What you need to do
An exact restatement of the records below is expected.
[Task input Boundary: Start]
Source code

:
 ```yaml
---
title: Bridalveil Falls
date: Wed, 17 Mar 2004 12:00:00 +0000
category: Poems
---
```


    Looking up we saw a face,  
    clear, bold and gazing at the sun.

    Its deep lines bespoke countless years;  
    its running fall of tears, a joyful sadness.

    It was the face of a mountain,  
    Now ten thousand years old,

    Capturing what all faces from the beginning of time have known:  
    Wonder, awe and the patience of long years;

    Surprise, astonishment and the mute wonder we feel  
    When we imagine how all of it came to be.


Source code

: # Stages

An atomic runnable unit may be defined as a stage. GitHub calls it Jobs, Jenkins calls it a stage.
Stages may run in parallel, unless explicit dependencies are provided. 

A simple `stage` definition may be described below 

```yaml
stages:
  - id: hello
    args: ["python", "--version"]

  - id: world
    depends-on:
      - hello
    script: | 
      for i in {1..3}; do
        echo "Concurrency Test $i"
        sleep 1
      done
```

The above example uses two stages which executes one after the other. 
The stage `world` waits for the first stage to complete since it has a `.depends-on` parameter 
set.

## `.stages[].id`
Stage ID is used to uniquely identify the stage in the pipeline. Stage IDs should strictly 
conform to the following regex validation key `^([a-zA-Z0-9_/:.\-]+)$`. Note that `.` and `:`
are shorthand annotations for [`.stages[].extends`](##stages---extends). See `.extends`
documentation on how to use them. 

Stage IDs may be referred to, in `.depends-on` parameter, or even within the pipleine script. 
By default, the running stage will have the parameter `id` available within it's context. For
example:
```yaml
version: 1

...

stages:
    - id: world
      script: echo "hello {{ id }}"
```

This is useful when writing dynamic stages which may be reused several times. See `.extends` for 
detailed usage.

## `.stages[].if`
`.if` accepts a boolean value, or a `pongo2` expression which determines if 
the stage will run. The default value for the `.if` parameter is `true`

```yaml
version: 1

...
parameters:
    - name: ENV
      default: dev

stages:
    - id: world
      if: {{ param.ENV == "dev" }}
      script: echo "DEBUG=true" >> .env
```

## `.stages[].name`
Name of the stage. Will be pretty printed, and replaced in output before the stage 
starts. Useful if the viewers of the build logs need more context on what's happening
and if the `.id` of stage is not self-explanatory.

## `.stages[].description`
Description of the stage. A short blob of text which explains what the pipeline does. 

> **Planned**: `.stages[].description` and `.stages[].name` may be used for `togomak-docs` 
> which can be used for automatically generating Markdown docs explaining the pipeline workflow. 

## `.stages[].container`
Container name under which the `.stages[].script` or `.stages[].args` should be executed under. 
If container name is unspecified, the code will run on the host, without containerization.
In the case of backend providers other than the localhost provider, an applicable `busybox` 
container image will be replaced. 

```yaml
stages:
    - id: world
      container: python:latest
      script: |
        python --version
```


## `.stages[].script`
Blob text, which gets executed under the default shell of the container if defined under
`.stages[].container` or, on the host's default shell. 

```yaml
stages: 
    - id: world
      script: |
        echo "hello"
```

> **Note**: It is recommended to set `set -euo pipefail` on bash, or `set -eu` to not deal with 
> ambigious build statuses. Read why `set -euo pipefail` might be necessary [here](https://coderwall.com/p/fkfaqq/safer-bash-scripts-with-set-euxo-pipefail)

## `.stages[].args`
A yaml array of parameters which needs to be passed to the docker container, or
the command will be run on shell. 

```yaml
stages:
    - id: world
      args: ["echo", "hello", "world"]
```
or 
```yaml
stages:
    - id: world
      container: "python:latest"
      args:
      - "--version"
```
[Task input Boundary: End]
Output of the exercise
Source code

:
 ```yaml
---
title: Bridalveil Falls
date: Wed, 17 Mar 2004 12:00:00 +0000
category: Poems
---
```


    Looking up we saw a face,  
    clear, bold and gazing at the sun.

    Its deep lines bespoke countless years;  
    its running fall of tears, a joyful sadness.

    It was the face of a mountain,  
    Now ten thousand years old,

    Capturing what all faces from the beginning of time have known:  
    Wonder, awe and the patience of long years;

    Surprise, astonishment and the mute wonder we feel  
    When we imagine how all of it came to be.


Source code

: # Stages

An atomic runnable unit may be defined as a stage. GitHub calls it Jobs, Jenkins calls it a stage.
Stages may run in parallel, unless explicit dependencies are provided. 

A simple `stage` definition may be described below 

```yaml
stages:
  - id: hello
    args: ["python", "--version"]

  - id: world
    depends-on:
      - hello
    script: | 
      for i in {1..3}; do
        echo "Concurrency Test $i"
        sleep 1
      done
```

The above example uses two stages which executes one after the other. 
The stage `world` waits for the first stage to complete since it has a `.depends-on` parameter 
set.

## `.stages[].id`
Stage ID is used to uniquely identify the stage in the pipeline. Stage IDs should strictly 
conform to the following regex validation key `^([a-zA-Z0-9_/:.\-]+)$`. Note that `.` and `:`
are shorthand annotations for [`.stages[].extends`](##stages---extends). See `.extends`
documentation on how to use them. 

Stage IDs may be referred to, in `.depends-on` parameter, or even within the pipleine script. 
By default, the running stage will have the parameter `id` available within it's context. For
example:
```yaml
version: 1

...

stages:
    - id: world
      script: echo "hello {{ id }}"
```

This is useful when writing dynamic stages which may be reused several times. See `.extends` for 
detailed usage.

## `.stages[].if`
`.if` accepts a boolean value, or a `pongo2` expression which determines if 
the stage will run. The default value for the `.if` parameter is `true`

```yaml
version: 1

...
parameters:
    - name: ENV
      default: dev

stages:
    - id: world
      if: {{ param.ENV == "dev" }}
      script: echo "DEBUG=true" >> .env
```

## `.stages[].name`
Name of the stage. Will be pretty printed, and replaced in output before the stage 
starts. Useful if the viewers of the build logs need more context on what's happening
and if the `.id` of stage is not self-explanatory.

## `.stages[].description`
Description of the stage. A short blob of text which explains what the pipeline does. 

> **Planned**: `.stages[].description` and `.stages[].name` may be used for `togomak-docs` 
> which can be used for automatically generating Markdown docs explaining the pipeline workflow. 

## `.stages[].container`
Container name under which the `.stages[].script` or `.stages[].args` should be executed under. 
If container name is unspecified, the code will run on the host, without containerization.
In the case of backend providers other than the localhost provider, an applicable `busybox` 
container image will be replaced. 

```yaml
stages:
    - id: world
      container: python:latest
      script: |
        python --version
```


## `.stages[].script`
Blob text, which gets executed under the default shell of the container if defined under
`.stages[].container` or, on the host's default shell. 

```yaml
stages: 
    - id: world
      script: |
        echo "hello"
```

> **Note**: It is recommended to set `set -euo pipefail` on bash, or `set -eu` to not deal with 
> ambigious build statuses. Read why `set -euo pipefail` might be necessary [here](https://coderwall.com/p/fkfaqq/safer-bash-scripts-with-set-euxo-pipefail)

## `.stages[].args`
A yaml array of parameters which needs to be passed to the docker container, or
the command will be run on shell. 

```yaml
stages:
    - id: world
      args: ["echo", "hello", "world"]
```
or 
```yaml
stages:
    - id: world
      container: "python:latest"
      args:
      - "--version"
```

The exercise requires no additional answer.